HomeBlogTexas Ranger

Previous arcticle: AI Charts and Dashboards

In our previous posts we talked about the instrumentation of a single page app and how to visualize our app's behaviour on dashboards and charts but so far we have been kind of reactive: We observed/monitored our app and in case of problems we drilled down into dashboards, charts and other AI tools. Wouldn't it be nice to identify potential APM problems earlier in the application lifecycle? There various ways to do so.

Load- and Stress-Tests

Load- and stress-tests are great for finding performance problems before they go to production. Since they require a reasonably powerful system - which should be somehow comparable to the production environment - they are are usually done later in the the application lifecycle, e.g. in a staging environment. Anyone who had the pleasure of taking a non-trivial application from development to staging and to production, might very well know following scenario:

"Burndown Chart"



The burndown chart looks fine during development, unit and functional testing. But as we finish our load-tests on the integration environment, issues keep popping up: Unexpected delays due to network latencies (we now have more physical tiers or services than during dev), congestions on certain services, memory problems due to large session states of many concurrent users, CPU-overhead because of constant conversions of objects between layers and services, inefficient database access strategies, concurrency and locking issues, garbage collector overhead due to caching frameworks and many more. It is in the nature of all of them that that they are hard to identify earlier if we are just looking at performance KPIs like response time. They are only revealed in complex environments with many concurrent real users. If we identify problems late, they tend to become very expensive: The best architects have to work in task forces to solve them, the backlog gets frozen, many load tests are run to narrow down the root cause, reputation might be lost in the market. So our goal is clearly to catch as many of those problems as early as possible. But how do we do that if they show only in complex scenarios? The good news is that we do not have to wait until problems result in bad response time.

Static Code Analysis

Static code Analysis identifies bad code (design and architecture) but as the name suggests, it is static. It can per definition not unveil problems resulting from dynamic dependencies because it would have to simulate the program flow. Let's as an example take a data access service which returns domain objects:

class DataServiceServer {
    getHero(id: number): Hero {
        return this.dataRepo.queryHero("... where id=..."); // Pseudo-code
    }

    getHeroIds(query: string): number[] {
        let ids = this.dataRepo.queryHeroes(query);
        // Check/validate whatever
        return ids;
    }

    dataService.getHeroes(query: string): Hero[] {
        let heroes: Hero[] = [];
        let ids = this.queryHeroIds(query);
        for (let id of ids) {
            heroes.push(this.getHero(id));
        }
        return heroes;
    }
}

Then let's assume we are writing any kind of MVVM app that uses the data service. (We don't want to get into a discussion which data fetching strategy is best for MVVM, so this is just a pseudo code sample.):

class HeroesListComponent {
    public heroes : Hero[] = [];
    private dataServiceClient: DataServiceClient;

    constructor(dataServiceClient: DataServiceClient) {
        this.dataServiceClient = dataServiceClient;
    }

    search(query: string) {
        // DataServiceClient calls DataServiceServer.getHeroes() via REST.
        this.heroes = this.dataServiceClient.getHeroes(query));
    }
}

By looking at this code, we can immediately identify the problem: DataServiceServer creates N+1 queries, N being the number of found heroes. The static analysis can't do much because the consequences depend on the dynamics of N. Unit tests in the development environment would not show any performance problems because everything runs local and even with a few hundred heroes it will not be noticeably slow.

Antipatterns

So load testing and static analysis alone are not good enough. We need something that recognizes problems depending on the dynamics. In the above sample we see the classic N+1 Query antipattern. If we used a tracing tool, we could visualize the problem:

"N + 1"



First we load our hero ids (= first query) and then we load each hero. For 6 heroes, we need 7 queries in total.

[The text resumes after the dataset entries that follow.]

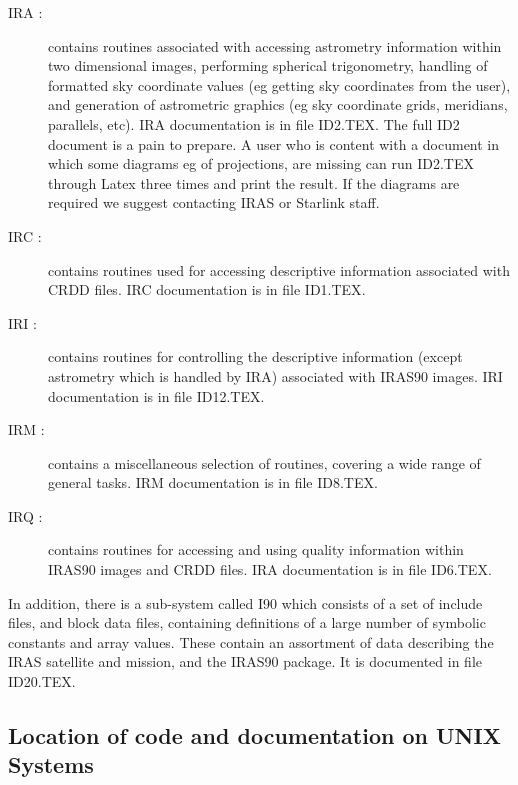 \documentclass[twoside,11pt,nolof]{starlink}
\begin{document}
\begin{description}

\item [IRA :] contains routines associated with accessing astrometry
information within two dimensional images, performing spherical
trigonometry, handling of formatted sky coordinate values (eg getting
sky coordinates from the user), and generation of astrometric graphics
(eg sky coordinate grids, meridians, parallels, etc). {\small IRA}
documentation is in file {\small ID2.TEX}. The full {\small ID2}
document is a pain to prepare. A user who is content with a document in
which some diagrams eg of projections, are missing can run {\small ID2.TEX}
through Latex three times and print the result. If the diagrams are required
we suggest contacting IRAS or Starlink staff.

\item [IRC :] contains routines used for accessing descriptive
information associated with {\small CRDD} files. {\small IRC}
documentation is in file {\small ID1.TEX}.

\item [IRI :] contains routines for controlling the descriptive
information (except astrometry which is handled by {\small IRA})
associated with {\small IRAS90} images. {\small IRI} documentation is
in file {\small ID12.TEX}.

\item [IRM :] contains a miscellaneous selection of routines, covering
a wide range of general tasks. {\small IRM} documentation is in file
{\small ID8.TEX}.

\item [IRQ :] contains routines for accessing and using quality
information within {\small IRAS90} images and {\small CRDD} files.
{\small IRA} documentation is in file {\small ID6.TEX}.

\end{description}

In addition, there is a sub-system called I90 which consists of a set
of include files, and block data files, containing definitions of a
large number of symbolic constants and array values. These contain an
assortment of data describing the {\small IRAS} satellite and mission,
and the {\small IRAS90} package. It is documented in file {\small
ID20.TEX}.

\subsection{Location of code and documentation on UNIX Systems
\label{SEC:UNIXS}}
\end{document}

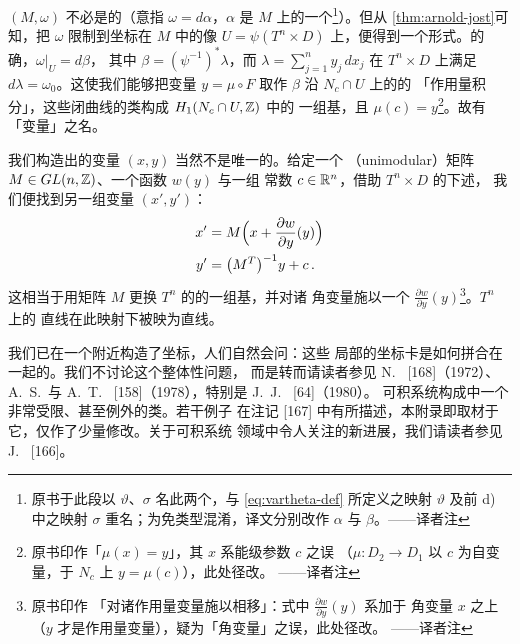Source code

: \trSymplecticManifold{} $(M,\omega)$ 不必是\trExact{}的（\trExact{}意指%
$\omega=d\alpha$，$\alpha$ 是 $M$ 上的一个\trOneForm\footnote{原书于此段以%
$\vartheta$、$\sigma$ 名此两个\trOneForm，与 \eqref{eq:vartheta-def} 所定义之映射%
$\vartheta$ 及前 d) 中之映射 $\sigma$ 重名；为免类型混淆，译文分别改作 $\alpha$%
与 $\beta$。——译者注}）。但从%
\cref*{thm:arnold-jost}可知，把 $\omega$ 限制到\trActionAngle{}坐标在 $M$ 中的像%
$U=\psi(T^{n}\times D)$ 上，便得到一个\trExact{}形式。的确，$\omega\big|_{U}=d\beta$，%
其中\trOneForm{} $\beta=(\psi^{-1})^{*}\lambda$，而 $\lambda=\sum_{j=1}^{n}y_{j}\,dx_{j}$%
在 $T^{n}\times D$ 上满足 $d\lambda=\omega_{0}$。这使我们能够把\trAction{}变量%
$y=\mu\circ F$ 取作 $\beta$ 沿 $N_{c}\cap U$ 上的\trClosed\trCurve{}的%
「作用量积分」，这些闭曲线的\trHomology{}类构成 $H_{1}(N_{c}\cap U,\Z)$ 中的%
一组基，且 $\mu(c)=y$\footnote{原书印作「$\mu(x)=y$」，其 $x$ 系能级参数 $c$ 之误%
（$\mu:D_{2}\to D_{1}$ 以 $c$ 为自变量，于 $N_{c}$ 上 $y=\mu(c)$），此处径改。%
——译者注}。故有「\trAction{}变量」之名。


我们构造出的\trActionAngle{}变量 $(x,y)$ 当然不是唯一的。给定一个%
\textbf{\trUnimodular}（unimodular）矩阵 $M\in GL(n,\Z)$、一个函数 $w(y)$ 与一组%
常数 $c\in\R^{n}$，借助 $T^{n}\times D$ 的下述\trSymplecticDiffeomorphism，%
我们便找到另一组\trActionAngle{}变量 $(x',y')$：
\begin{align*}
x' &= M\Bigl(x+\frac{\partial w}{\partial y}(y)\Bigr)\\
y' &= \bigl(M^{T}\bigr)^{-1}y+c\,.
\end{align*}
这相当于用矩阵 $M$ 更换 $T^{n}$ 的\trFundamentalGroup{}的一组基，并对诸%
角变量施以一个\trPhaseShift{} $\frac{\partial w}{\partial y}(y)$\footnote{原书印作%
「对诸作用量变量施以相移」：式中 $\frac{\partial w}{\partial y}(y)$ 系加于%
角变量 $x$ 之上（$y$ 才是作用量变量），疑为「角变量」之误，此处径改。%
——译者注}。$T^{n}$ 上的%
直线在此映射下被映为直线。

我们已在一个\trTorus{}附近构造了\trActionAngle{}坐标，人们自然会问：这些%
局部的\trActionAngle{}坐标卡是如何拼合在一起的。我们不讨论这个整体性问题，%
而是转而请读者参见 N.~\trNekhoroshev{} [168]（1972）、A.~S.~\trMishchenko{}与%
A.~T.~\trFomenko{} [158]（1978），特别是 J.~J.~\trDuistermaat{} [64]（1980）。%
可积系统构成\trHamiltonianSystem{}中一个非常受限、甚至例外的类。若干例子%
在注记 [167] 中有所描述，本附录即取材于它，仅作了少量修改。关于可积系统%
领域中令人关注的新进展，我们请读者参见 J.~\trMoser{} [166]。
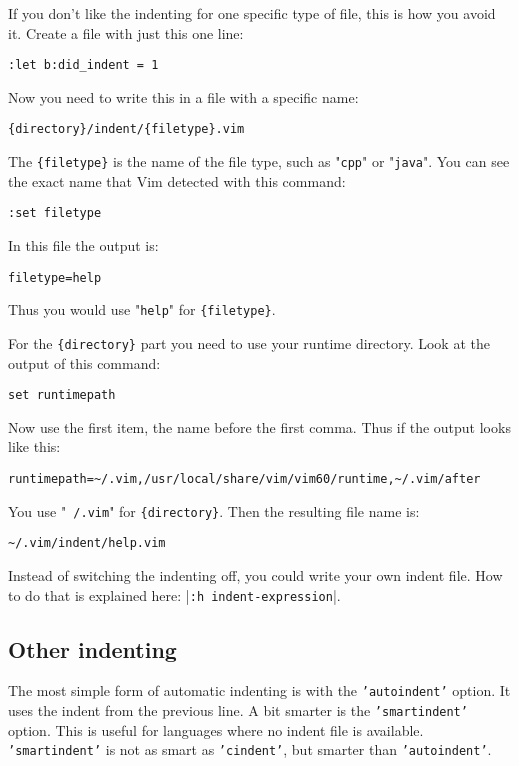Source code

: If you don't like the indenting for one specific type of file, this is how you avoid it.
Create a file with just this one line:

\begin{Verbatim}[samepage=true]
 :let b:did_indent = 1
\end{Verbatim}

Now you need to write this in a file with a specific name:

\begin{Verbatim}[samepage=true]
    {directory}/indent/{filetype}.vim
\end{Verbatim}

The \texttt{\{filetype\}} is the name of the file type, such as "\texttt{cpp}" or "\texttt{java}".
You can see the exact name that Vim detected with this command:

\begin{Verbatim}[samepage=true]
 :set filetype
\end{Verbatim}

In this file the output is:

\begin{Verbatim}[samepage=true]
    filetype=help 
\end{Verbatim}

Thus you would use "\texttt{help}" for \texttt{\{filetype\}}.

For the \texttt{\{directory\}} part you need to use your runtime directory.
Look at the output of this command:

\begin{Verbatim}[samepage=true]
 set runtimepath
\end{Verbatim}

Now use the first item, the name before the first comma.
Thus if the output looks like this:

\begin{Verbatim}[samepage=true]
    runtimepath=~/.vim,/usr/local/share/vim/vim60/runtime,~/.vim/after 
\end{Verbatim}

You use "\texttt{~/.vim}" for \texttt{\{directory\}}.
Then the resulting file name is:

\begin{Verbatim}[samepage=true]
    ~/.vim/indent/help.vim 
\end{Verbatim}

Instead of switching the indenting off, you could write your own indent file.
How to do that is explained here: |\texttt{:h indent-expression}|.
\subsection{Other indenting}
The most simple form of automatic indenting is with the \texttt{'autoindent'} option.
It uses the indent from the previous line.
A bit smarter is the \texttt{'smartindent'} option.
This is useful for languages where no indent file is available.
\texttt{'smartindent'} is not as smart as \texttt{'cindent'}, but smarter than \texttt{'autoindent'}.

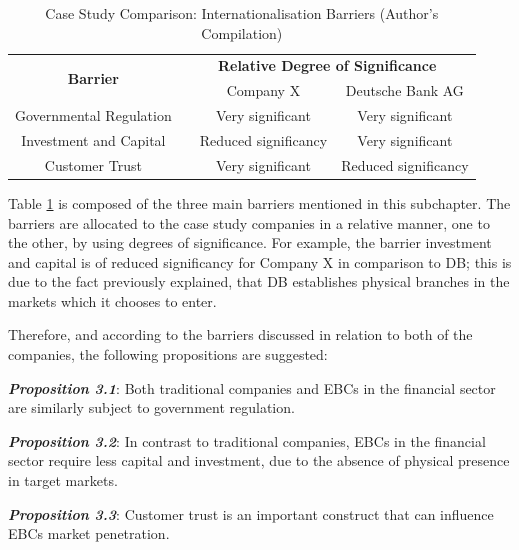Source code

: \documentclass[11pt,a4paper]{article}
\begin{document}
{{{\vspace{8mm}
\begin{table}[H] \centering 
\begin{tabular}{c l c c}
    \toprule
    \multirow{2}{*}{\bfseries Barrier} & 
    \multicolumn{3}{c}{\bfseries Relative Degree of Significance}\\ \cmidrule(lr){3-4}
    && Company X&Deutsche Bank AG \\ \cmidrule(lr){1-4}
    Governmental Regulation&  & Very significant & Very significant \\
    Investment and Capital & & Reduced significancy  & Very significant\\
     Customer Trust &  & Very significant & Reduced significancy\\
    \bottomrule
\end{tabular}
\vspace{5mm}
\captionsetup{width=0.85\linewidth}
\caption{Case Study Comparison: Internationalisation Barriers (Author's Compilation)} 
\label{table:int_barriers_comp}
\end{table} 
\vspace{3mm}
Table \ref{table:int_barriers_comp} is composed of the three main barriers mentioned in this subchapter. The barriers are allocated to the case study companies in a relative manner, one to the other, by using degrees of significance. For example, the barrier investment and capital is of reduced significancy for Company X in comparison to DB; this is due to the fact previously explained, that DB establishes physical branches in the markets which it chooses to enter. \par
Therefore, and according to the barriers discussed in relation to both of the companies, the following propositions are suggested:

\begin{center}
\textbf{\textit{Proposition 3.1}}: Both traditional companies and EBCs in the financial sector are similarly subject to government regulation.
\end{center}
\begin{center}
\textbf{\textit{Proposition 3.2}}: In contrast to traditional companies, EBCs in the financial sector require less capital and investment, due to the absence of physical presence in target markets.
\end{center}
\begin{center}
\textbf{\textit{Proposition 3.3}}: Customer trust is an important construct that can influence EBCs market penetration.
\end{center}

}}}
\end{document}
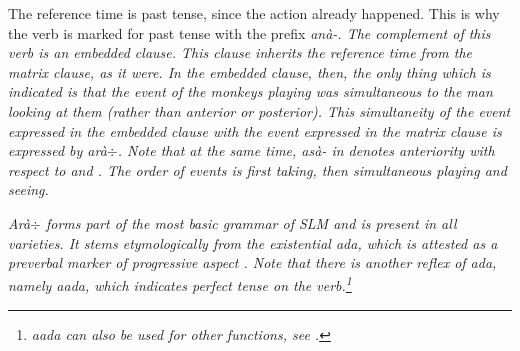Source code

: 
The reference time is past tense, since the action already happened. This is why the verb  is marked for past tense with the prefix \em anà-\em. The complement of this verb is an embedded clause. This clause inherits the  reference time from the matrix clause, as it were. In the embedded clause, then, the only thing which is indicated is that the event of the monkeys playing was simultaneous to the man looking at them (rather than anterior or posterior). This simultaneity of the event expressed in the embedded clause with the event expressed in the matrix clause is expressed by \em arà$\div$\em. Note that at the same time, \em asà- \em in  denotes anteriority with respect to  and . The order of events is first taking, then simultaneous playing and seeing.

\em Arà$\div$ \em forms part of the most basic grammar of SLM and is present in all varieties. It stems etymologically from the existential \em*ada\em, which is attested as a preverbal marker of progressive aspect \citep[14]{Adelaar2005struct}. Note that there is another reflex of \em *ada\em, namely \em aada\em, which indicates perfect tense on the verb.\footnote{\em aada \em can also be used for other functions, see .}

% 
% 
% 




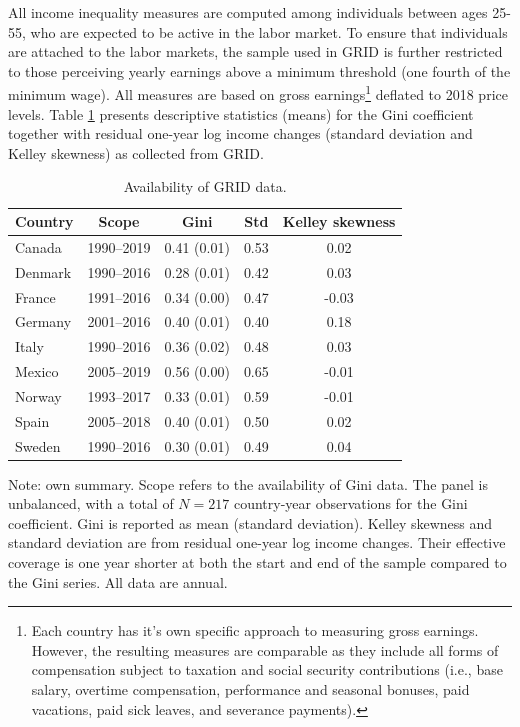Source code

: \documentclass[12pt, a4paper]{article}
\begin{document}
All income inequality measures are computed among individuals between ages 25-55, who are expected to be active in the labor market. To ensure that individuals are attached to the labor markets, the sample used in GRID is further restricted to those perceiving yearly earnings above a minimum threshold (one fourth of the minimum wage). All measures are based on gross earnings\footnote{Each country has it's own specific approach to measuring gross earnings. However, the resulting measures are comparable as they include all forms of compensation subject to taxation and social security contributions (i.e., base salary, overtime compensation, performance and seasonal bonuses, paid vacations, paid sick leaves, and severance payments).} deflated to 2018 price levels. Table \ref{table:a5} presents descriptive statistics (means) for the Gini coefficient together with residual one-year log income changes (standard deviation and Kelley skewness) as collected from GRID.

\begin{table}[H]
\captionsetup{justification=raggedright, singlelinecheck=false}
\centering
\caption{Availability of GRID data.}
\small 
\setlength{\tabcolsep}{5pt} 
\renewcommand{\arraystretch}{0.95}
\begin{tabular}{l c c c c}
\toprule
Country & Scope & Gini & Std & Kelley skewness \\
\midrule
Canada   & 1990--2019 & 0.41 (0.01) & 0.53 & 0.02\\
Denmark  & 1990--2016 & 0.28 (0.01) & 0.42 & 0.03\\
France   & 1991--2016 & 0.34 (0.00) & 0.47 & -0.03\\
Germany  & 2001--2016 & 0.40 (0.01) & 0.40 & 0.18\\
Italy    & 1990--2016 & 0.36 (0.02) & 0.48 & 0.03\\
Mexico   & 2005--2019 & 0.56 (0.00) & 0.65 & -0.01\\
Norway   & 1993--2017 & 0.33 (0.01) & 0.59 & -0.01\\
Spain    & 2005--2018 & 0.40 (0.01) & 0.50 & 0.02\\
Sweden   & 1990--2016 & 0.30 (0.01) & 0.49 & 0.04\\
\bottomrule
\end{tabular}

\vspace{0.1cm}
\parbox{0.9\linewidth}{\raggedright\footnotesize Note: own summary. Scope refers to the availability of Gini data. The panel is unbalanced, with a total of $N=217$ country-year observations for the Gini coefficient. Gini is reported as mean (standard deviation). Kelley skewness and standard deviation are from residual one-year log income changes. Their effective coverage is one year shorter at both the start and end of the sample compared to the Gini series. All data are annual.}
\label{table:a5}
\end{table}
\end{document}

Dynamic Architecture Validation

Let's now use AI to analyze our data access. You remeber our previous posts: We used custom events to instrument our client-app.

"N + 1 in AI"



It quickly reveals the anti-pattern: One service call causes many SQL-queries. Thats nice if we try to pin down a problem but it is still reactive.

Use AI Analytics to proactively identify Antipatterns

If we want to identify antipatterns without clicking through every flow in AI (as above), AI Analytics comes into play. It is an analytics engine for querying all the telemetry data that has been collected by AI. It provides a powerful query language and useful charting capabilities.

One of the simplest queries is searching for custom events:

"AI query custom events"



Next we are joining custom events with dependencies and group them by timestamp, event-name and operation-id:

customEvents
 | project timestamp, operation_Id, eventName = name, client_Type
 | where timestamp >= ago(60min) and eventName != "ServiceProfilerSample" and client_Type == "Browser" and notempty(operation_Id)
 | join kind=leftouter  (dependencies)  on operation_Id  
 | summarize nrDeps = count(operation_Id) by timestamp, eventName, operation_Id, type

Finally, we group all by the eventName in the UI:

"Analytics-group by event-name"



And we let Analytics create a chart for us:

"Analytics-group by event-name"



That's what we wanted: Let some tests run in any enviroment (dev, staging, prod) and see at a glance if there any unusual patterns. Even during development, when we are testing with e few hundred domain objects (heroes) only, we know that there will be problem in production.

Last but not least, we put everything on our APM dashboard and that's it!

"Analytics-group by event-name"